Nicodemus, you won’t be able to fathom. But you will be able to witness. And when you’re born of the Spirit, that’s the natural state of things. Are you ready for a new normal? It’s like you’re going to be born all over again.

Jesus could speak with authority about the coming normal. The Holy Spirit always – always – witnesses back to Christ. The person of the Holy Spirit isn’t an untethered Holy Ghost, freelancing the Godhead in a hit-and-miss fashion, nor is the Holy Spirit confined to showing up when a priest prays over the elements of the Eucharist. The Holy Spirit is always shaping and molding into the image of Christ: the Holy Spirit helps us love as Christ loves, act as Christ acted, as individuals and corporately, in your soul and mine, in our nation’s soul and the world. Pastors pray the Holy Spirit will come upon “us here, and make this be for us the Body and Blood of Christ”: however we understand it, we believe the Holy Spirit even makes bread more like Jesus.

You and I can understand this truly but not fully or completely. Right now we see dimly, after all; then, face to face. We may grasp Truth without fathoming it.

You cannot fathom. You can only witness.

I know people who have, by the grace of God, been the means of healing another person in decisive and supernatural ways. I know people who have, by the grace of God, received physical healing through the means of another person, in decisive and supernatural ways. I cannot hope to fathom it.

But I can bear witness.

I can’t explain how the prison doors shook open in the book of Acts. I can’t explain how a devastated Methodist believer from an AME church stands and weeps and says, “I forgive you” to a stony young man who shot and killed members of a Bible study. I can’t explain how an embarrassed but ill Catholic priest sneaks to a charismatic healing service (sans collar) and comes away well.
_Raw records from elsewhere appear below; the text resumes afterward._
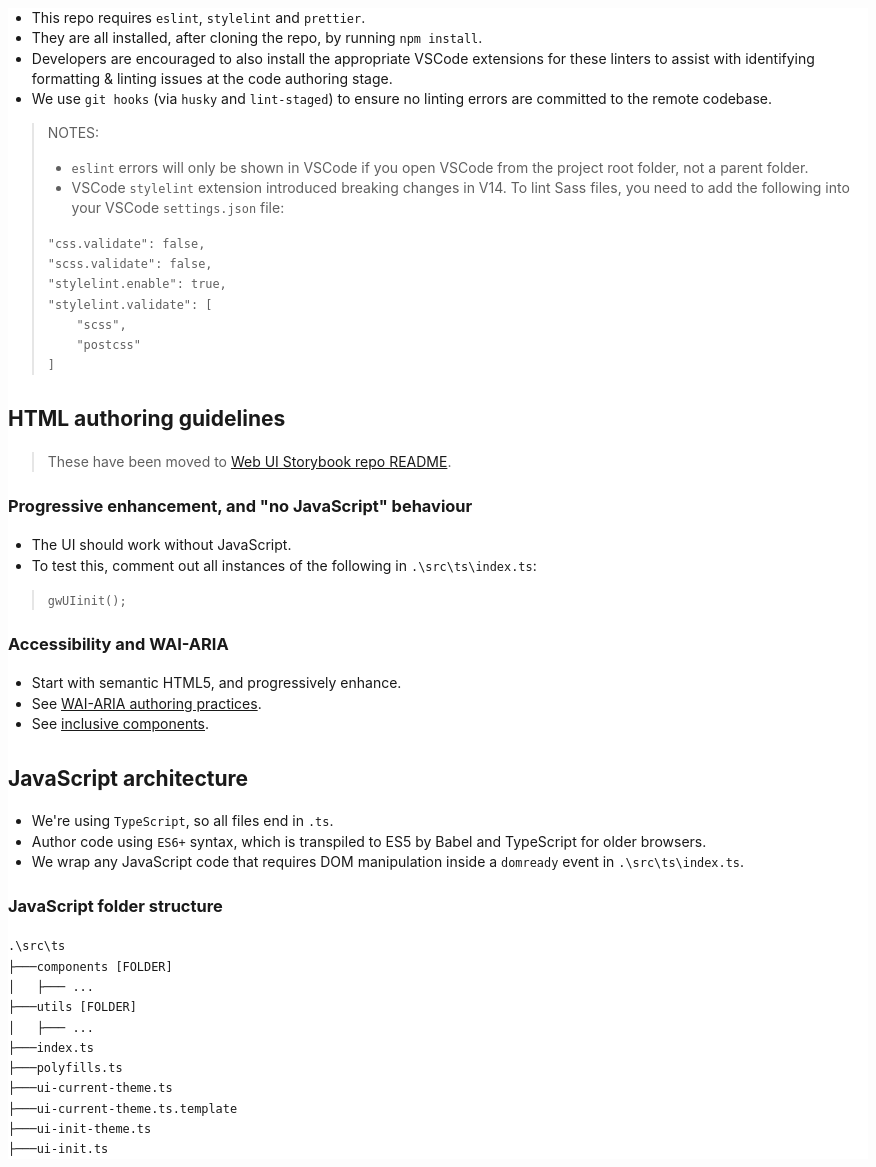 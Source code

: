 - This repo requires `eslint`, `stylelint` and `prettier`.
- They are all installed, after cloning the repo, by running `npm install`.
- Developers are encouraged to also install the appropriate VSCode extensions for these linters to assist with identifying formatting & linting issues at the code authoring stage.
- We use `git hooks` (via `husky` and `lint-staged`) to ensure no linting errors are committed to the remote codebase.

> NOTES:
> - `eslint` errors will only be shown in VSCode if you open VSCode from the project root folder, not a parent folder.
> - VSCode `stylelint` extension introduced breaking changes in V14. To lint Sass files, you need to add the following into your VSCode `settings.json` file:
> ```
> "css.validate": false,
> "scss.validate": false,
> "stylelint.enable": true,
> "stylelint.validate": [
>     "scss",
>     "postcss"
> ]
> ```

## HTML authoring guidelines

> These have been moved to [Web UI Storybook repo README](TBC/_git/WebUIStorybook).

### Progressive enhancement, and "no JavaScript" behaviour

- The UI should work without JavaScript.
- To test this, comment out all instances of the following in `.\src\ts\index.ts`:
> ```
> gwUIinit();
> ```

### Accessibility and WAI-ARIA

- Start with semantic HTML5, and progressively enhance.
- See [WAI-ARIA authoring practices](https://www.w3.org/TR/wai-aria-practices-1.1/).
- See [inclusive components](https://inclusive-components.design/).

## JavaScript architecture

- We're using `TypeScript`, so all files end in `.ts`.
- Author code using `ES6+` syntax, which is transpiled to ES5 by Babel and TypeScript for older browsers.
- We wrap any JavaScript code that requires DOM manipulation inside a `domready` event in `.\src\ts\index.ts`.

### JavaScript folder structure

```tree
.\src\ts
├───components [FOLDER]
│   ├─── ...
├───utils [FOLDER]
│   ├─── ...
├───index.ts
├───polyfills.ts
├───ui-current-theme.ts
├───ui-current-theme.ts.template
├───ui-init-theme.ts
├───ui-init.ts
```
I cannot fathom. I can only witness.

I can’t fathom how God sometimes orchestrates circumstances in my life with astonishing, miraculous swiftness, in ways that couldn’t have happened otherwise.  And I don’t know why a banner of blackbirds drifting through the air rises and lowers, sinks and elevates. They shift and merge, depart and gather. I witness their movement, even if I don’t comprehend it. I can speak of it truly, even if I can’t master its science – or improvisation.

“Do not be astonished that I said to you, ‘You must be born from above.’ The wind blows where it chooses, and you hear the sound of it, but you do not know where it comes from or where it goes. So it is with everyone who is born of the Spirit.”
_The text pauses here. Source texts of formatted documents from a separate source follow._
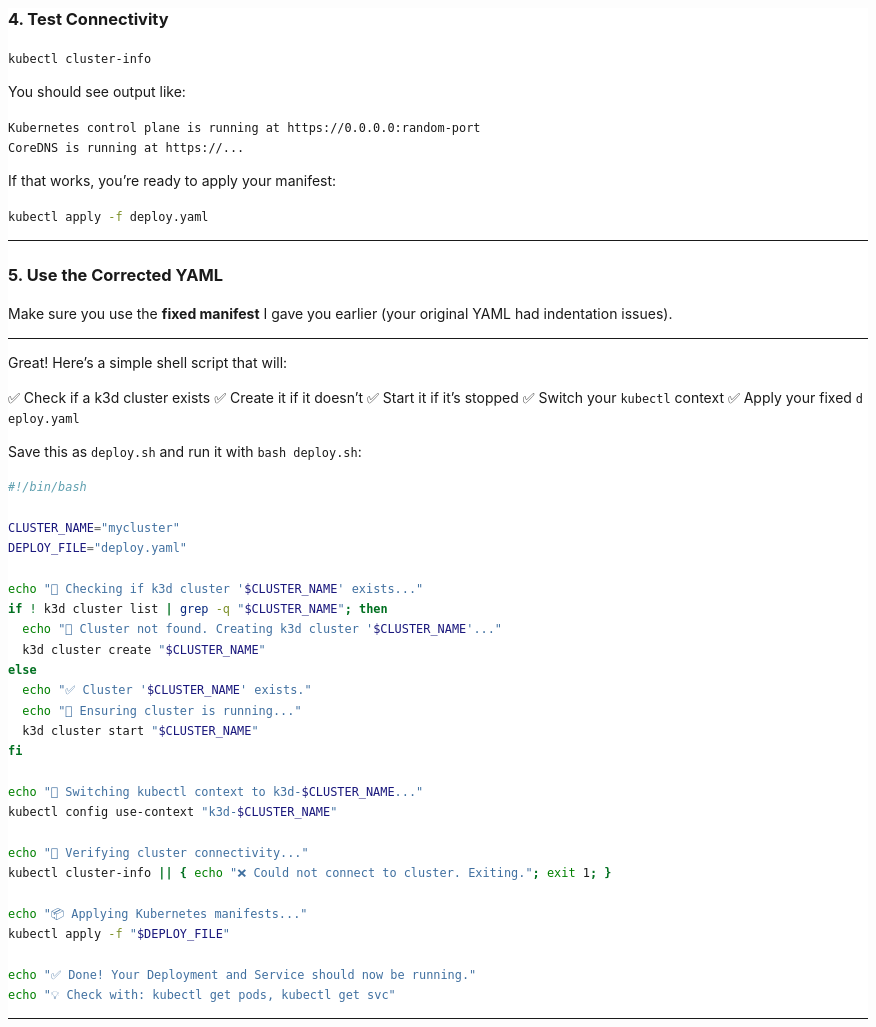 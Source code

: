 ### 4. **Test Connectivity**

```sh
kubectl cluster-info
```

You should see output like:

```
Kubernetes control plane is running at https://0.0.0.0:random-port
CoreDNS is running at https://...
```

If that works, you’re ready to apply your manifest:

```sh
kubectl apply -f deploy.yaml
```

---

### 5. **Use the Corrected YAML**

Make sure you use the **fixed manifest** I gave you earlier (your original YAML had indentation issues).

---


Great! Here’s a simple shell script that will:

✅ Check if a k3d cluster exists
✅ Create it if it doesn’t
✅ Start it if it’s stopped
✅ Switch your `kubectl` context
✅ Apply your fixed `deploy.yaml`

Save this as `deploy.sh` and run it with `bash deploy.sh`:

```bash
#!/bin/bash

CLUSTER_NAME="mycluster"
DEPLOY_FILE="deploy.yaml"

echo "🔎 Checking if k3d cluster '$CLUSTER_NAME' exists..."
if ! k3d cluster list | grep -q "$CLUSTER_NAME"; then
  echo "🚀 Cluster not found. Creating k3d cluster '$CLUSTER_NAME'..."
  k3d cluster create "$CLUSTER_NAME"
else
  echo "✅ Cluster '$CLUSTER_NAME' exists."
  echo "🔄 Ensuring cluster is running..."
  k3d cluster start "$CLUSTER_NAME"
fi

echo "🔧 Switching kubectl context to k3d-$CLUSTER_NAME..."
kubectl config use-context "k3d-$CLUSTER_NAME"

echo "📡 Verifying cluster connectivity..."
kubectl cluster-info || { echo "❌ Could not connect to cluster. Exiting."; exit 1; }

echo "📦 Applying Kubernetes manifests..."
kubectl apply -f "$DEPLOY_FILE"

echo "✅ Done! Your Deployment and Service should now be running."
echo "💡 Check with: kubectl get pods, kubectl get svc"
```

---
We are called to watch out for the Spirit, as ardently as an amateur birdwatcher with binoculars slung around her neck, guide book in hand. We’re called to be ready to see the Spirit in action. We’re called to make a space for the Spirit, to pray, as 24/7 Prayer Movement founder Pete Grieg urges, “come on!” We’re called to stand on the windy porch, eyes on the sky, scanning the horizon.

But am I as agile as a red-winged blackbird? Am I as quick to respond to the current of the Holy Spirit? Can I dip and dive, rise and soar moment by moment, season by season, so that I fly with such quickness, such ready adaptability that my motions mimic the thousands of others’ around me? What may feel clumsy or wooden at first may yet become intuitive and natural. And while I may not be conscious of the ways my motions or seasons appear to others, when put next to the rest of the flocks’, a grand avian ballet may emerge.

And isn’t that the Body of Christ? This nimble flock of little birds, following the Spirit’s movements, no winged creature able to say to the other, “I don’t need you”? “Now there are varieties of gifts, but the same Spirit; and there are varieties of services, but the same Lord; and there are varieties of activities, but it is the same God who activates all of them in everyone. To each is given the manifestation of the Spirit for the common good” (I Corinthians 12:4-7). You cannot fathom. You can only witness, in your speech and soaring.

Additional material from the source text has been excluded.